Por questões burocráticas exigidas pelo Instituto Médico Legal (IML) daquela cidade e consequente demora para a realização dos exames, a Justiça local está enfrentando sérios problemas. Entre eles, está a resolução de casos envolvendo tráfico de drogas em Londrina e região.
Na semana passada, os acusados de tráfico de drogas Claudemir Guarabiraba e Celso Aparecido Rodrigues foram libertados pelo juiz da 4ª Vara Criminal, Arquelau Araújo Ribas, porque havia expirado o prazo para apresentação do laudo psiquiátrico. A defesa alegou dependência de droga nos dois casos e o Instituto Médico Legal (IML) não conseguiu fazer os exames em tempo hábil.
Conforme determina a Lei do Tóxico, após a solicitação do juiz, o laudo deve ser expedido no prazo de 30 dias. Para denúncia por tráfico de droga - crime qualificado como hediondo - o prazo é de 60 dias para a elaboração do laudo psiquiátrico.
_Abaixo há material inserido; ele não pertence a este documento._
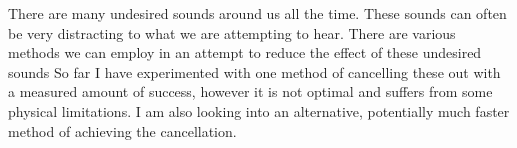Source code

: \thispagestyle{plain}
There are many undesired sounds around us all the time.
These sounds can often be very distracting to what we are attempting to hear.
There are various methods we can employ in an attempt to reduce the effect of these undesired sounds
So far I have experimented with one method of cancelling these out with a measured amount of success, however it is not optimal and suffers from some physical limitations.
I am also looking into an alternative, potentially much faster method of achieving the cancellation.
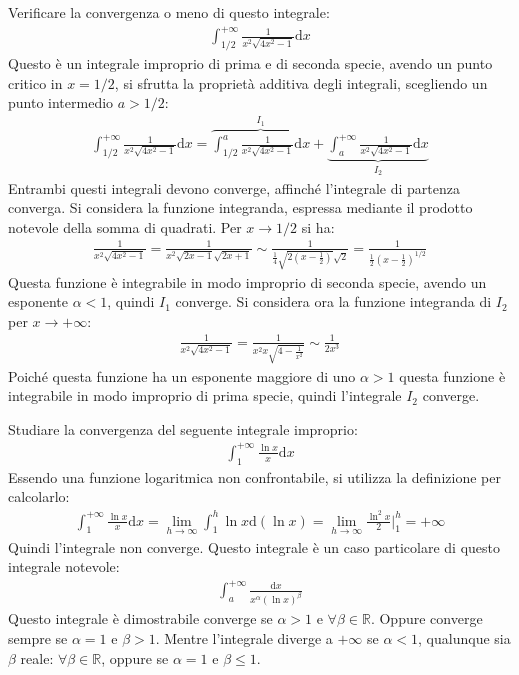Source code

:\documentclass{article}
\newcommand{\df}{\mathrm{d}}
\numberwithin{equation}{subsection}
\begin{document}
Verificare la convergenza o meno di questo integrale:
\begin{gather*}
    \displaystyle\int_{1/2}^{+\infty}\frac{1}{x^2\sqrt{4x^2-1}}\df x
\end{gather*}
Questo è un integrale improprio di prima e di seconda specie, avendo un punto critico in $x=1/2$, si sfrutta la proprietà additiva degli integrali, scegliendo un punto intermedio $a>1/2$:
\begin{gather*}
    \displaystyle\int_{1/2}^{+\infty}\frac{1}{x^2\sqrt{4x^2-1}}\df x=
    \overbrace{\int_{1/2}^{a}\frac{1}{x^2\sqrt{4x^2-1}}\df x}^{I_1}+
    \underbrace{\int_{a}^{+\infty}\frac{1}{x^2\sqrt{4x^2-1}}\df x}_{I_2}
\end{gather*}
Entrambi questi integrali devono converge, affinché l'integrale di partenza converga. 
Si considera la funzione integranda, espressa mediante il prodotto notevole della somma di quadrati. Per $x\to1/2$ si ha:
\begin{gather*}
    \displaystyle\frac{1}{x^2\sqrt{4x^2-1}}=\frac{1}{x^2\sqrt{2x-1}\sqrt{2x+1}}\sim\frac{1}{\frac{1}{4}\sqrt{2\left(x-\frac{1}{2}\right)}\sqrt{2}}=\frac{1}{\frac{1}{2}\left(x-\frac{1}{2}\right)^{1/2}}
\end{gather*}
Questa funzione è integrabile in modo improprio di seconda specie, avendo un esponente $\alpha<1$, quindi $I_1$ converge. 
Si considera ora la funzione integranda di $I_2$ per $x\to+\infty$:
\begin{gather*}
    \displaystyle\frac{1}{x^2\sqrt{4x^2-1}}=\frac{1}{x^2x\sqrt{4-\frac{1}{x^2}}}\sim\frac{1}{2x^3}
\end{gather*}
Poiché questa funzione ha un esponente maggiore di uno $\alpha>1$ questa funzione è integrabile in modo improprio di prima specie, quindi l'integrale $I_2$ converge. 


Studiare la convergenza del seguente integrale improprio:
\begin{gather*}
    \displaystyle\int_1^{+\infty}\frac{\ln x}{x}\df x
\end{gather*}
Essendo una funzione logaritmica non confrontabile, si utilizza la definizione per calcolarlo:
\begin{gather*}
    \displaystyle\int_1^{+\infty}\frac{\ln x}{x}\df x=
    \lim_{h\to\infty}\int_1^{h}\ln x\df(\ln x)=
    \lim_{h\to\infty}\frac{\ln^2x}{2}\bigg|_1^h=+\infty
\end{gather*}
Quindi l'integrale non converge. Questo integrale è un caso particolare di questo integrale notevole:
\begin{gather*}
    \displaystyle\int_{a}^{+\infty}\frac{\df x}{x^\alpha(\ln x)^\beta}
\end{gather*}
Questo integrale è dimostrabile converge se $\alpha>1$ e $\forall\beta\in\mathbb{R}$. Oppure converge sempre se $\alpha=1$ e $\beta>1$. Mentre l'integrale diverge a $+\infty$ se $\alpha<1$, qualunque sia $\beta$ reale: $\forall\beta\in\mathbb{R}$, oppure se $\alpha=1$ e $\beta\leq1$. 
\end{document}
‘‘Este nosso problema vem se arrastando desde 1992, quando solicitamos providências ao Governo do Estado. Na ocasião, os juízes das varas criminais oficiaram à Secretaria de Segurança (governo Roberto Requião e secretário Moacir Favetti) e nada foi feito. Em abril de 98, voltamos a pedir providências (governo Jaime Lerner, secretário Rubens Tanure) e também não recebemos resposta. Mais recentemente falamos com o atual secretário de Segurança Pública (Cândido Martins de Oliveira), quando ele esteve no Fórum. Expomos o problema mas até agora não recebemos resposta’’, afirmou Arquelau Araújo Ribas.
Há dois anos, psiquiatras da Penitenciária Estadual de Londrina (PEL) chegaram a realizar exames e confeccionar laudos, tentando ajudar a Justiça. Mas o trabalho foi suspenso devido ao excesso de trabalho dos profissionais. De acordo com o juiz, diante da gravidade da situação, o Estado poderia contratar dois psiquiatras e uma secretária para escrever os laudos, o que bastaria para dar fluxo aos processos que estão parados.
‘‘Se perdurar esta situação, vamos fomentar a impunidade, criar estímulo para que outras pessoas pratiquem os mesmos crimes e que réus fujam da Justiça, quando forem postos em liberdade por falta de infra-estrutura do Estado. Esta situação motiva desprestígio da Justiça’’. Arquelau disse que a Justiça é morosa por causa destes entraves técnicos e burocráticos.
O assessor de Imprensa da secretaria de Segurança Pública, Valdir Bicudo, disse à Folha que o secretário Cândido de Oliveira solicitou estudos para que se instale em Londrina o setor de Psiquiatria Forense. ‘‘Não temos ainda uma data para confirmar a instalação, já que precisamos contratar profissionais, alocar verbas e escolher um local para o setor começar a funcionar’’, afirmou Bicudo.
No último dia 15, foi implantado o setor de toxicologia local. Até então, os exames químicos de drogas também eram mandados para Curitiba. Há dois anos, o setor havia sido fechado por causa de denúncias de desvio de drogas que estavam estocadas lá.